If you can plan for an even longer trip, you could include a short stay on the coast. Spend a night or two in the Huatulco National Park to end your trip to Mexico with a relaxed beach vacation. 

Safety in Oaxaca City

oaxaca visit markets

Oaxaca is one of the safest cities in Mexico, and it’s generally a great destination for tourists. The most common crimes are petty theft and pickpocketing, which could be said for virtually any other major city in the world. If you take all the standard precautions, you shouldn’t have any negative experiences while you’re in Oaxaca. 

And what do I mean by standard precautions? Don’t wear flashy jewelry and designer clothes and always keep an eye on your valuables. Wear a money bag under your t-shirt or a crossbody bag that you’ll always keep one hand on. Be extra careful in crowded areas, and never flash wads of cash. Also, whatever you do don’t go to the observatory. It’s a hotspot for muggings at knifepoint, and tourists should stay far away. 

Where To Stay In Oaxaca

Centro is the best neighborhood for first-time visitors in the city. All the popular tourist attractions will be a short walk from the hotel, as well as the city’s best bars and restaurants.
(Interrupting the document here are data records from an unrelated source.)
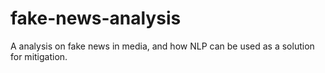 # fake-news-analysis
A analysis on fake news in media, and how NLP can be used as a solution for mitigation.

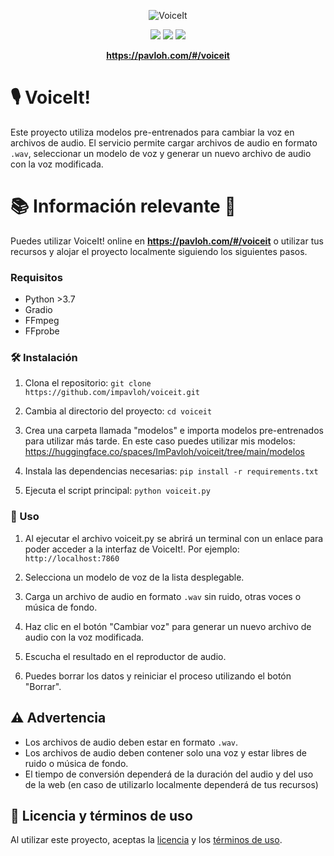 <div align="center">
  
![VoiceIt](https://i.imgur.com/DendqCA.png)
  
<a href="https://github.com/ImPavloh/VoiceIt" target="_blank"><img src="https://img.shields.io/github/license/impavloh/voiceit?style=for-the-badge&logo=github&logoColor=white"></a>
<a href="https://twitter.com/ImPavloh" target="_blank"><img src="https://img.shields.io/badge/Seguir-%231DA1F2.svg?style=for-the-badge&logo=twitter&logoColor=white"></a>
<a href="https://huggingface.co/spaces/ImPavloh/voiceit/tree/main" target="_blank"><img src="https://img.shields.io/badge/HuggingFace-%23E06011.svg?style=for-the-badge"></a>

**https://pavloh.com/#/voiceit**
</div>

# 🎙️ VoiceIt!

Este proyecto utiliza modelos pre-entrenados para cambiar la voz en archivos de audio. El servicio permite cargar archivos de audio en formato `.wav`, seleccionar un modelo de voz y generar un nuevo archivo de audio con la voz modificada.

# 📚 Información relevante 🚀

Puedes utilizar VoiceIt! online en **https://pavloh.com/#/voiceit** o utilizar tus recursos y alojar el proyecto localmente siguiendo los siguientes pasos.

### Requisitos

- Python >3.7
- Gradio
- FFmpeg
- FFprobe

### 🛠️ Instalación

1. Clona el repositorio:
`git clone https://github.com/impavloh/voiceit.git`

2. Cambia al directorio del proyecto:
`cd voiceit`

3. Crea una carpeta llamada "modelos" e importa modelos pre-entrenados para utilizar más tarde. En este caso puedes utilizar mis modelos: https://huggingface.co/spaces/ImPavloh/voiceit/tree/main/modelos


5. Instala las dependencias necesarias:
`pip install -r requirements.txt`

5. Ejecuta el script principal:
`python voiceit.py`

### 📝 Uso

1. Al ejecutar el archivo voiceit.py se abrirá un terminal con un enlace para poder acceder a la interfaz de VoiceIt!. Por ejemplo: `http://localhost:7860`

2. Selecciona un modelo de voz de la lista desplegable.

3. Carga un archivo de audio en formato `.wav` sin ruido, otras voces o música de fondo.

4. Haz clic en el botón "Cambiar voz" para generar un nuevo archivo de audio con la voz modificada.

5. Escucha el resultado en el reproductor de audio.

6. Puedes borrar los datos y reiniciar el proceso utilizando el botón "Borrar".

## ⚠️ Advertencia

- Los archivos de audio deben estar en formato `.wav`.
- Los archivos de audio deben contener solo una voz y estar libres de ruido o música de fondo.
- El tiempo de conversión dependerá de la duración del audio y del uso de la web (en caso de utilizarlo localmente dependerá de tus recursos)

## 📝 Licencia y términos de uso

Al utilizar este proyecto, aceptas la [licencia](https://github.com/ImPavloh/voiceit/blob/main/LICENSE) y los [términos de uso](https://github.com/ImPavloh/voiceit/blob/main/TERMINOS_DE_USO.txt).
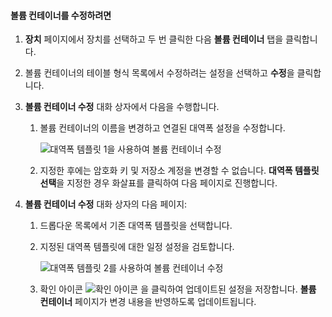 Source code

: <!--author=SharS last changed: 1/7/2016-->

#### <a name="to-modify-a-volume-container"></a>볼륨 컨테이너를 수정하려면
1. **장치** 페이지에서 장치를 선택하고 두 번 클릭한 다음 **볼륨 컨테이너** 탭을 클릭합니다.
2. 볼륨 컨테이너의 테이블 형식 목록에서 수정하려는 설정을 선택하고 **수정**을 클릭합니다.
3. **볼륨 컨테이너 수정** 대화 상자에서 다음을 수행합니다.
   
   1. 볼륨 컨테이너의 이름을 변경하고 연결된 대역폭 설정을 수정합니다. 
      
       ![대역폭 템플릿 1을 사용하여 볼륨 컨테이너 수정](./media/storsimple-modify-volume-container/HCS_ModifyVCBT1-include.png)
   2. 지정한 후에는 암호화 키 및 저장소 계정을 변경할 수 없습니다. **대역폭 템플릿 선택**을 지정한 경우 화살표를 클릭하여 다음 페이지로 진행합니다.
4. **볼륨 컨테이너 수정** 대화 상자의 다음 페이지:
   
   1. 드롭다운 목록에서 기존 대역폭 템플릿을 선택합니다.
   2. 지정된 대역폭 템플릿에 대한 일정 설정을 검토합니다.
      
       ![대역폭 템플릿 2를 사용하여 볼륨 컨테이너 수정](./media/storsimple-modify-volume-container/HCS_ModifyVCBT2-include.png)
   3. 확인 아이콘 ![확인 아이콘](./media/storsimple-modify-volume-container/HCS_CheckIcon-include.png) 을 클릭하여 업데이트된 설정을 저장합니다. **볼륨 컨테이너** 페이지가 변경 내용을 반영하도록 업데이트됩니다.

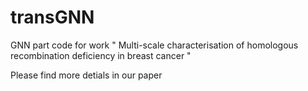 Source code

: # transGNN

GNN part code for work " Multi-scale characterisation of homologous recombination deficiency in breast cancer "

Please find more detials in our paper 
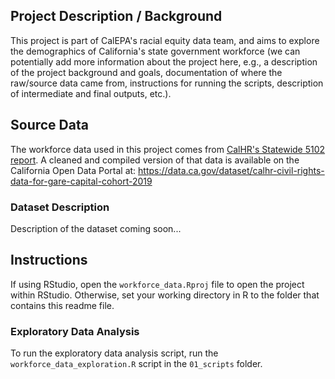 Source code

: ## Project Description / Background

This project is part of CalEPA's racial equity data team, and aims to explore the demographics of California's state government workforce (we can potentially add more information about the project here, e.g., a description of the project background and goals, documentation of where the raw/source data came from, instructions for running the scripts, description of intermediate and final outputs, etc.).

## Source Data

The workforce data used in this project comes from [CalHR's Statewide 5102 report](https://www.calhr.ca.gov/pages/statewide-reports.aspx). A cleaned and compiled version of that data is available on the California Open Data Portal at: <https://data.ca.gov/dataset/calhr-civil-rights-data-for-gare-capital-cohort-2019>

### Dataset Description

Description of the dataset coming soon...

## Instructions

If using RStudio, open the `workforce_data.Rproj` file to open the project within RStudio. Otherwise, set your working directory in R to the folder that contains this readme file.

### Exploratory Data Analysis

To run the exploratory data analysis script, run the `workforce_data_exploration.R` script in the `01_scripts` folder.
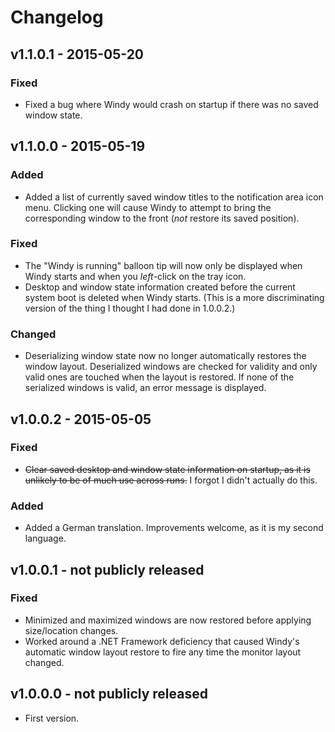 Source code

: # Changelog

## v1.1.0.1 - 2015-05-20
### Fixed
* Fixed a bug where Windy would crash on startup if there was no saved window state.

## v1.1.0.0 - 2015-05-19
### Added
* Added a list of currently saved window titles to the notification area icon menu.  Clicking one will cause Windy to
attempt to bring the corresponding window to the front (*not* restore its saved position).

### Fixed
* The "Windy is running" balloon tip will now only be displayed when Windy starts and when you *left*-click on the
tray icon.
* Desktop and window state information created before the current system boot is deleted when Windy starts.  (This is
a more discriminating version of the thing I thought I had done in 1.0.0.2.)

### Changed
* Deserializing window state now no longer automatically restores the window layout.  Deserialized windows are checked
for validity and only valid ones are touched when the layout is restored.  If none of the serialized windows is valid,
an error message is displayed.

## v1.0.0.2 - 2015-05-05
### Fixed
* <del>Clear saved desktop and window state information on startup, as it is unlikely to be of much use across runs.</del>
I forgot I didn't actually do this.

### Added
* Added a German translation. Improvements welcome, as it is my second language.

## v1.0.0.1 - not publicly released
### Fixed
* Minimized and maximized windows are now restored before applying size/location changes.
* Worked around a .NET Framework deficiency that caused Windy's automatic window layout restore to fire any time
the monitor layout changed. 

## v1.0.0.0 - not publicly released
* First version. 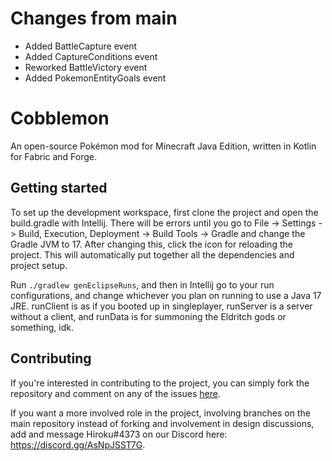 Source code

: # Changes from main
- Added BattleCapture event
- Added CaptureConditions event
- Reworked BattleVictory event
- Added PokemonEntityGoals event

# Cobblemon

An open-source Pokémon mod for Minecraft Java Edition, written in Kotlin for Fabric and Forge.

## Getting started

To set up the development workspace, first clone the project and open the build.gradle with Intellij.  There will be
errors until you go to File -> Settings -> Build, Execution, Deployment -> Build Tools -> Gradle and change the Gradle JVM
to 17. After changing this, click the icon for reloading the project. This will automatically
put together all the dependencies and project setup.

Run `./gradlew genEclipseRuns`, and then in Intellij go to your run configurations, and change whichever you plan on
running to use a Java 17 JRE. runClient is as if you booted up in singleplayer, runServer is a server without a client,
and runData is for summoning the Eldritch gods or something, idk.

## Contributing

If you're interested in contributing to the project, you can simply fork the repository and comment on any of the issues 
[here](https://gitlab.com/cable-mc/cobblemon/-/issues?scope=all&state=opened&label_name[]=accepted&assignee_id=None).

If you want a more involved role in the project, involving branches on the main repository instead of forking and involvement
in design discussions, add and message Hiroku#4373 on our Discord here: https://discord.gg/AsNpJSST7G.
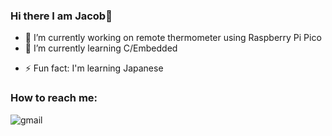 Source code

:### Hi there I am Jacob👋

- 🔭 I’m currently working on remote thermometer using Raspberry Pi Pico
- 🌱 I’m currently learning C/Embedded
<!-- - 👯 I’m looking to collaborate on ... -->
<!-- - 📫 How to reach me: ... -->
- ⚡ Fun fact: I'm learning Japanese

### How to reach me:

![gmail](https://github.com/Sulik5/Sulik5/assets/47953589/68bdc9b2-e4b8-4bea-aa49-d226218d7b33)
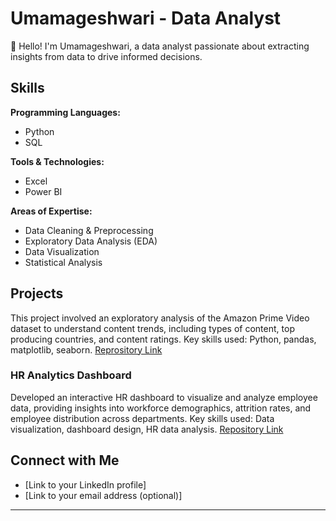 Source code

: # Umamageshwari - Data Analyst 

👋 Hello! I'm Umamageshwari, a data analyst passionate about extracting insights from data to drive informed decisions.

## Skills

**Programming Languages:**
- Python
- SQL

**Tools & Technologies:**
- Excel
- Power BI

**Areas of Expertise:**
- Data Cleaning & Preprocessing
- Exploratory Data Analysis (EDA)
- Data Visualization
- Statistical Analysis


## Projects
This project involved an exploratory analysis of the Amazon Prime Video dataset to understand content trends, including types of content, top producing countries, and content ratings. Key skills used: Python, pandas, matplotlib, seaborn.
[Reprository Link](https://github.com/mageshwari26/amazon-prime-analysis) 
### HR Analytics Dashboard
Developed an interactive HR dashboard to visualize and analyze employee data, providing insights into workforce demographics, attrition rates, and employee distribution across departments. Key skills used: Data visualization, dashboard design, HR data analysis.
[Repository Link]()





## Connect with Me

* [Link to your LinkedIn profile]
* [Link to your email address (optional)]

---
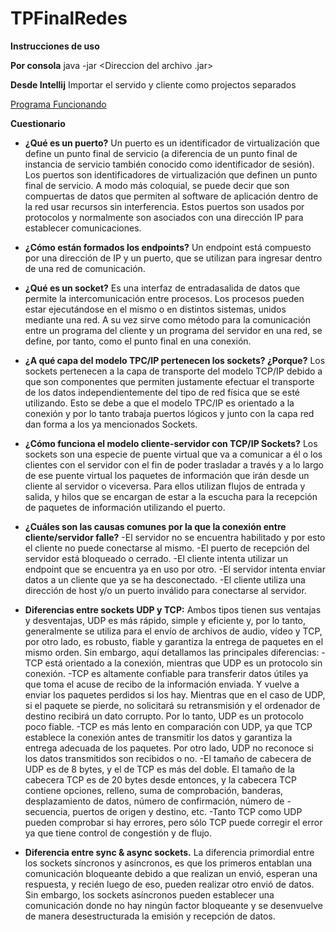 # TPFinalRedes

**Instrucciones de uso**

**Por consola**
java -jar <Direccion del archivo .jar>
  
**Desde Intellij**
Importar el servido y cliente como projectos separados

[Programa Funcionando](https://imgur.com/a/IWLsfnb)

**Cuestionario**

- **¿Qué es un puerto?**
Un puerto es un identificador de virtualización que define un punto final de servicio (a diferencia de un punto final de instancia de servicio también conocido como identificador de sesión).
Los puertos son identificadores de virtualización que definen un punto final de servicio. A modo más coloquial, se puede decir que son compuertas de datos que permiten al software de aplicación dentro de la red usar recursos sin interferencia. Estos puertos son usados por protocolos y normalmente son asociados con una dirección IP para establecer comunicaciones.


- **¿Cómo están formados los endpoints?**
Un endpoint está compuesto por una dirección de IP y un puerto, que se utilizan para ingresar dentro de una red de comunicación.

- **¿Qué es un socket?**
Es una interfaz de entrada­salida de datos que permite la intercomunicación entre procesos.
Los procesos pueden estar ejecutándose en el mismo o en distintos sistemas, unidos mediante una red.
A su vez sirve como método para la comunicación entre un programa del cliente y un programa del servidor en una red, se define, por tanto, como el punto final en una conexión.

- **¿A qué capa del modelo TPC/IP pertenecen los sockets? ¿Porque?**
Los sockets pertenecen a la capa de transporte del modelo TCP/IP debido a que son componentes que permiten justamente efectuar el transporte de los datos independientemente del tipo de red física que se esté utilizando.
Esto se debe a que el modelo TPC/IP es orientado a la conexión y por lo tanto trabaja puertos lógicos y junto con la capa red dan forma a los ya mencionados Sockets.

- **¿Cómo funciona el modelo cliente-servidor con TCP/IP Sockets?**
Los sockets son una especie de puente virtual que va a comunicar a él o los clientes con el servidor con el fin de poder trasladar a través y a lo largo de ese puente virtual los paquetes de información que irán desde un cliente al servidor o viceversa. Para ellos utilizan flujos de entrada y salida, y hilos que se encargan de estar a la escucha para la recepción de paquetes de información utilizando el puerto.

- **¿Cuáles son las causas comunes por la que la conexión entre cliente/servidor falle?**
-El servidor no se encuentra habilitado y por esto el cliente no puede conectarse al mismo.
-El puerto de recepción del servidor está bloqueado o cerrado.
-El cliente intenta utilizar un endpoint que se encuentra ya en uso por otro.
-El servidor intenta enviar datos a un cliente que ya se ha desconectado.
-El cliente utiliza una dirección de host y/o un puerto inválido para conectarse al servidor.

- **Diferencias entre sockets UDP y TCP:**
Ambos tipos tienen sus ventajas y desventajas, UDP es más rápido, simple y eficiente y, por lo tanto, generalmente se utiliza para el envío de archivos de audio, vídeo y TCP, por otro lado, es robusto, fiable y garantiza la entrega de paquetes en el mismo orden.
Sin embargo, aquí detallamos las principales diferencias:
-TCP está orientado a la conexión, mientras que UDP es un protocolo sin conexión.
-TCP es altamente confiable para transferir datos útiles ya que toma el acuse de recibo de la información enviada. Y vuelve a enviar los paquetes perdidos si los hay. Mientras que en el caso de UDP, si el paquete se pierde, no solicitará su retransmisión y el ordenador de destino recibirá un dato corrupto. Por lo tanto, UDP es un protocolo poco fiable.
-TCP es más lento en comparación con UDP, ya que TCP establece la conexión antes de transmitir los datos y garantiza la entrega adecuada de los paquetes. Por otro lado, UDP no reconoce si los datos transmitidos son recibidos o no.
-El tamaño de cabecera de UDP es de 8 bytes, y el de TCP es más del doble. El tamaño de la cabecera TCP es de 20 bytes desde entonces, y la cabecera TCP contiene opciones, relleno, suma de comprobación, banderas, desplazamiento de datos, número de confirmación, número de -secuencia, puertos de origen y destino, etc.
-Tanto TCP como UDP pueden comprobar si hay errores, pero sólo TCP puede corregir el error ya que tiene control de congestión y de flujo.

- **Diferencia entre sync & async sockets.**
La diferencia primordial entre los sockets síncronos y asíncronos, es que los primeros entablan una comunicación bloqueante debido a que realizan un envió, esperan una respuesta, y recién luego de eso, pueden realizar otro envió de datos. Sin embargo, los sockets asíncronos pueden establecer una comunicación donde no hay ningún factor bloqueante y se desenvuelve de manera desestructurada la emisión y recepción de datos.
Staying in Centro is particularly great for trips during the Day of the Dead festival when the streets of Oaxaca are particularly crowded, and the traffic becomes a nightmare. Here are some of the best hotels in Oaxaca for all budgets: 

So now that you know all of the incredible attractions, outdoor adventures and about the Oaxacan Culture make sure to add Oaxaca to your Mexico itinerary, you will find it is worth going a little off the beaten path for lot of reward.